Phillips went to Miami, where he played two games for the Dolphins before he was arrested and charged with assaulting a woman in a nightclub.  Again cut from the team, Phillips eventually ended up in NFL Europe, where he set records and proved that he could still play.  Returning to America in 1999, Phillips was signed by the 49ers but he was cut after refusing to practice and missing a block that led to quarterback Steve Young suffering a season (and career) ending concussion.

With no future in the NFL, Phillips signed with the Arena Football League but was cut when he failed to show up for practice.  He then went to Canada, where he had one good season with Montreal Alouettes before again getting cut after being charged with a sexual assault.  The last team he played for was the Calgary Stampede.  He was cut for arguing with the coach.

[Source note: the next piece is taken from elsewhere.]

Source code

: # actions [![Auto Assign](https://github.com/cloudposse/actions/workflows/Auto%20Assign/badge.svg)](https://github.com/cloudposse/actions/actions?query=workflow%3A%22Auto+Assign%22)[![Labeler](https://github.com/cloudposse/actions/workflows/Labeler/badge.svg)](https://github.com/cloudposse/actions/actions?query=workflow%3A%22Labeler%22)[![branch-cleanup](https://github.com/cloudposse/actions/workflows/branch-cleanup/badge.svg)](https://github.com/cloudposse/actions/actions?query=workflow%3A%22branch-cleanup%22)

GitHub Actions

Phillips was 30 years old and washed up as an athlete.  After his then-girlfriend tried to break-up with him, he grab her by the throat and nearly strangled her.  A few days later, while driving around Los Angeles, he spotted three teenagers playing a pick-up football game.  He joined their game but, after he became convinced one of them had stolen some money from him, Phillips ran the teen over with his car.  Convicted of both domestic abuse and attempted murder, Phillips was sentenced to a total of 31 years in prison.

In prison, he originally kept his head down, refused to join any of the prison gangs, and stayed out of trouble.  But, in 2015, Phillips’s cellmate was found strangled to death in their cell.  Phillips claimed that he had accidentally killed him in self-defense.  Charged with murder and facing the death penalty, Lawrence Phillips was found hanging in his cell.  The official ruling was suicide.

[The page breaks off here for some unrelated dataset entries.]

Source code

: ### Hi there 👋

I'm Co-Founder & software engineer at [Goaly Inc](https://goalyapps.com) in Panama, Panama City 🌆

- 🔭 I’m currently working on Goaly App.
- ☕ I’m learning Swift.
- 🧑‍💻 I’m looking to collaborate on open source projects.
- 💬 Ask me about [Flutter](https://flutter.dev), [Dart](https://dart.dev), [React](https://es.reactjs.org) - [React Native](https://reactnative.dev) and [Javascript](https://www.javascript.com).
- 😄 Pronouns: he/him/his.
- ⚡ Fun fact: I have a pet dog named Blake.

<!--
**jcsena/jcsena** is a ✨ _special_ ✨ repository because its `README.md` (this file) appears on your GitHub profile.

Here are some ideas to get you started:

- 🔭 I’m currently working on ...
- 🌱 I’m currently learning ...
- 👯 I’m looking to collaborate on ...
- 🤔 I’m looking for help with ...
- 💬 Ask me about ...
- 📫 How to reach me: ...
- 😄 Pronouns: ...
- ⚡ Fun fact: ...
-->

What happened to Lawrence Phillips?  How did he go from being one of the best players in the game to being an inmate in the California penal system?  That’s the question that’s considered by the documentary, Running For His Life.  Featuring interviews with his friends, coaches, teammates, and one of his victims, Running For His Life follows Phillips from his abusive childhood to his final days in prison.  Almost everyone who is interviewed describes Phillips as being outwardly intelligent, friendly, and talented, except for when he was angry.  That was when the other Lawrence would come out.  Most of the people interviewed still seem to be shocked that Phillips’s life derailed the way that it did.  Tom Osborne comes across as being particularly troubled that he wasn’t able to do more to help Phillips overcome his demons.  The majority of the people interviewed say that Phillips’s problems were the result of growing up in group homes and spending his childhood being abused by the people who were supposed to be looking out for him.

It’s a compelling argument but Running For His Life could have used a greater variety of voices.  Almost everyone who is interviewed was a friend of Phillips’s and, even though they acknowledge his crimes, it still seems that they are sometimes too quick to make excuses for him.  Many of the women who he victimized were not interviewed and, as a result, the documentary feels incomplete.  His victims deserved more than just a cursory mention.  It may be a tragedy that Lawrence Phillips never lived up to his potential but the far greater tragedy is that so many people were hurt by his actions.